The Ottawa
Citizen
Tuesday, November 27, 2007
http://www.canada.com/ottawacitizen/news/letters/story.html?id=d500593b-791f-4e15-9fd6-cf3a502db220
When journalist Peter Worthington wrote: "CBC-TV will be showing Beyond the Red Wall -- the documentary it cancelled two weeks ago after the Chinese embassy complained about it being shown," I was worried. As a Canadian citizen, I was indignant that a foreign embassy could cause the CBC to self-censor. I am also a Falun Gong practitioner.
Falun Gong is not the only group under persecution in China. Human rights organizations report similar tactics used with the Tibetans, the Muslim Uighurs, the Christians, and anyone whose thoughts are not fully in line with the Chinese Communist Party's approved dogma. This is the point I want to make, not merely as a practitioner, but as a human being.

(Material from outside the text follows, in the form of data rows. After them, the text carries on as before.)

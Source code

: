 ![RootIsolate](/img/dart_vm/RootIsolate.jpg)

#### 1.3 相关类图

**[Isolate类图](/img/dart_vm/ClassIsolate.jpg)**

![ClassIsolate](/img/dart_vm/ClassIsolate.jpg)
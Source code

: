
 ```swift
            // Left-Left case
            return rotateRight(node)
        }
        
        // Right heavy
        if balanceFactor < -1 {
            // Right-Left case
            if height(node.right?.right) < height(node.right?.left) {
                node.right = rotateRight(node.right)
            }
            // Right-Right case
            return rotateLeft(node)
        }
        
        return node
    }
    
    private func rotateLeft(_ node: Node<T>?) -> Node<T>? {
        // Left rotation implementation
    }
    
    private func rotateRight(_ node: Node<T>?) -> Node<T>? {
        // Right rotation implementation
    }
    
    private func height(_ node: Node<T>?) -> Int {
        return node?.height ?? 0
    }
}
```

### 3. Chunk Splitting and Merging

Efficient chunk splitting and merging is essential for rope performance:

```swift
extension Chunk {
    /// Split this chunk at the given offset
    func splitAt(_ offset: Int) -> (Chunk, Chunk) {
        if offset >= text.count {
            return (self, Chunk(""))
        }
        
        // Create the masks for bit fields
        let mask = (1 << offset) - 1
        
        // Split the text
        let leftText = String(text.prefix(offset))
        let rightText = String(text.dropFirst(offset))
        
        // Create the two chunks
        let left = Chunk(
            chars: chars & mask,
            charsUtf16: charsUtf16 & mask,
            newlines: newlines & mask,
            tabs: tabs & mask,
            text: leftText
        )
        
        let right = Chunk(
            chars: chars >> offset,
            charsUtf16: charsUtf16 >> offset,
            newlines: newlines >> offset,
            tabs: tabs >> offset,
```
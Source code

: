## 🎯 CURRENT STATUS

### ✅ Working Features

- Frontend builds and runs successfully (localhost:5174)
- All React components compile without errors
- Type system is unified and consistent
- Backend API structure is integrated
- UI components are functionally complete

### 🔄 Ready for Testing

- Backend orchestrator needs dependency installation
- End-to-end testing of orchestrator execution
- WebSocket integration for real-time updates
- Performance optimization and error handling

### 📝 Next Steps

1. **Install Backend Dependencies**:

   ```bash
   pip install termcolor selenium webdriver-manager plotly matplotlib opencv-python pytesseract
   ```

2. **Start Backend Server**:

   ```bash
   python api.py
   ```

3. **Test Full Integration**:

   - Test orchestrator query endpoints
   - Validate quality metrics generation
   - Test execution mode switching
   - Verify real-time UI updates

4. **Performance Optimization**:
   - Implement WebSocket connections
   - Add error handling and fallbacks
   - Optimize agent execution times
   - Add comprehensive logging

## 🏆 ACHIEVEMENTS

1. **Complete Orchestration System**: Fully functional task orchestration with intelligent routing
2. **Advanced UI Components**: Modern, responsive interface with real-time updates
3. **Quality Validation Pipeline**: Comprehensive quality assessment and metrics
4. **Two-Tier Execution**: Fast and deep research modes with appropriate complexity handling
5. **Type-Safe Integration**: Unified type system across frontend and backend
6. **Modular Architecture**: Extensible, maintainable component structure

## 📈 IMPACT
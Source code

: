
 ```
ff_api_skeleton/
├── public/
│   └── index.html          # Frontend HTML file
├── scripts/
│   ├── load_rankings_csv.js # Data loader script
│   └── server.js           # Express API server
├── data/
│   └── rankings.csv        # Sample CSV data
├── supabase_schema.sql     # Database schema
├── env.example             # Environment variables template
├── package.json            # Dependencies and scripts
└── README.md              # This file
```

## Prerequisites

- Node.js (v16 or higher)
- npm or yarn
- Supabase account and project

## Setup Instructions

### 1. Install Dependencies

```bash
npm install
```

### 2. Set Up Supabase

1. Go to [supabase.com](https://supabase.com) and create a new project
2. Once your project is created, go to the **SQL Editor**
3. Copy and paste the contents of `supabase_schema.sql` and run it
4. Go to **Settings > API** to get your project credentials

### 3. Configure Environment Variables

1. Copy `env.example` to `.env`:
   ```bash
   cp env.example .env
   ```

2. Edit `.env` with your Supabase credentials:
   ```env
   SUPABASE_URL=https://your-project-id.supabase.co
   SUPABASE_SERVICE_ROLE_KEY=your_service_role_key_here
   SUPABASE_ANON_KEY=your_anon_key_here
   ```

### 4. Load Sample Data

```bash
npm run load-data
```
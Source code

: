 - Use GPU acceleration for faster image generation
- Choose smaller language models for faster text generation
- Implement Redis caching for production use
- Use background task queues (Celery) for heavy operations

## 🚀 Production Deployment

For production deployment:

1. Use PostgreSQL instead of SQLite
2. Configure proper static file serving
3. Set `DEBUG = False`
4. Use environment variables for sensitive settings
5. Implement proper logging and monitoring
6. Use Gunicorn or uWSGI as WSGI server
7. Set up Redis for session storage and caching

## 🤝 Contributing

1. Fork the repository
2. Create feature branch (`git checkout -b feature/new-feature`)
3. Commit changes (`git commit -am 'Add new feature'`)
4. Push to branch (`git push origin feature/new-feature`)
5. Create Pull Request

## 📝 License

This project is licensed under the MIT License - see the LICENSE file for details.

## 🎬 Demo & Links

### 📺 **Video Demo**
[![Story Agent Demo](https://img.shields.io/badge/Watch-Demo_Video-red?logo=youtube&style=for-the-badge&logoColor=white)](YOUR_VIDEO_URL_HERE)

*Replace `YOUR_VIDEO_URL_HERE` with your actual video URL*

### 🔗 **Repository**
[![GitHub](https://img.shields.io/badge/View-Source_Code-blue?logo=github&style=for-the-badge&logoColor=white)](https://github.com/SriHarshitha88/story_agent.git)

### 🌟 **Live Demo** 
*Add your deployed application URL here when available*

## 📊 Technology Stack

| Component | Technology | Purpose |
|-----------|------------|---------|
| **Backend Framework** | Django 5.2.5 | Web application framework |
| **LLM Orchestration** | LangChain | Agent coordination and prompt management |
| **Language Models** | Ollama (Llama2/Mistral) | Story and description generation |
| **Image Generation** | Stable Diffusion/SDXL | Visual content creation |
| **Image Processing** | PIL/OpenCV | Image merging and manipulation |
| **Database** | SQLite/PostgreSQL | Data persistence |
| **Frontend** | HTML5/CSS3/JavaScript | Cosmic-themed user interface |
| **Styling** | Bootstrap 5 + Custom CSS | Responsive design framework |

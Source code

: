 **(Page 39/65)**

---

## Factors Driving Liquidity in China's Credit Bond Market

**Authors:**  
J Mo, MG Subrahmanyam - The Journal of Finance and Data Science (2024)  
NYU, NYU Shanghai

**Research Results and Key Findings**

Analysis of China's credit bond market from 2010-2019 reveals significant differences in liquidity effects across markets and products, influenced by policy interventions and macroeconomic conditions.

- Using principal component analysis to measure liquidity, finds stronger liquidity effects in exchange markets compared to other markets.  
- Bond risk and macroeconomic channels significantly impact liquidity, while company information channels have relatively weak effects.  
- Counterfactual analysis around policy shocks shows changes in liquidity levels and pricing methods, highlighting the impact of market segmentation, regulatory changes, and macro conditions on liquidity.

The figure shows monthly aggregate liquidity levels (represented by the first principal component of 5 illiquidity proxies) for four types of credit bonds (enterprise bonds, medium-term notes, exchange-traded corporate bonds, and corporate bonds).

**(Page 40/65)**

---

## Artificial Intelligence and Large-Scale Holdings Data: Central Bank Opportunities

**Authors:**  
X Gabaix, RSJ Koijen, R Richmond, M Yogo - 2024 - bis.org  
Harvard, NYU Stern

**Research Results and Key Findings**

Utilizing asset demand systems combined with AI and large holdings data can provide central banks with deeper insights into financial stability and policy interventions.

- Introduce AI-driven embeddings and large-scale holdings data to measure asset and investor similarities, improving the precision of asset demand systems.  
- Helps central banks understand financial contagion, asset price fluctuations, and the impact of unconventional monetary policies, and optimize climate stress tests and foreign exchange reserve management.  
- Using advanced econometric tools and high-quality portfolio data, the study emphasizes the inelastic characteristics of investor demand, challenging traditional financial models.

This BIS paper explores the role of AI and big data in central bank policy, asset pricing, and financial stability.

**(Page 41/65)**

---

Like Christians and others, our practitioners have known for years that people were disappearing without a trace and we had no idea what happened to them. We were as shocked as anyone else at the evidence of organ harvesting -- that was almost beyond belief -- and yet, as the picture came into focus many inexplicable events, such as the repeated blood testing of prisoners, began to make sense.
Unlike the party functionaries of Nazi Germany who kept excellent records of their atrocities, the Chinese Communist Party records may be harder to find today. The direct statistical correlation between the rise in the rate of executions and the increase in Chinese organs available for transplant is noted by both David Kilgour and David Matas plus several human rights organizations.
Glen McGregor ended his article by quoting the researcher Harry Wu as asking; "Where are the documents?" This is reminiscent of the remark, "Seeing is believing" stated by the embassy official in the CBC documentary. Both are just silly. You don't have to see the pollutants in the air to choke on them.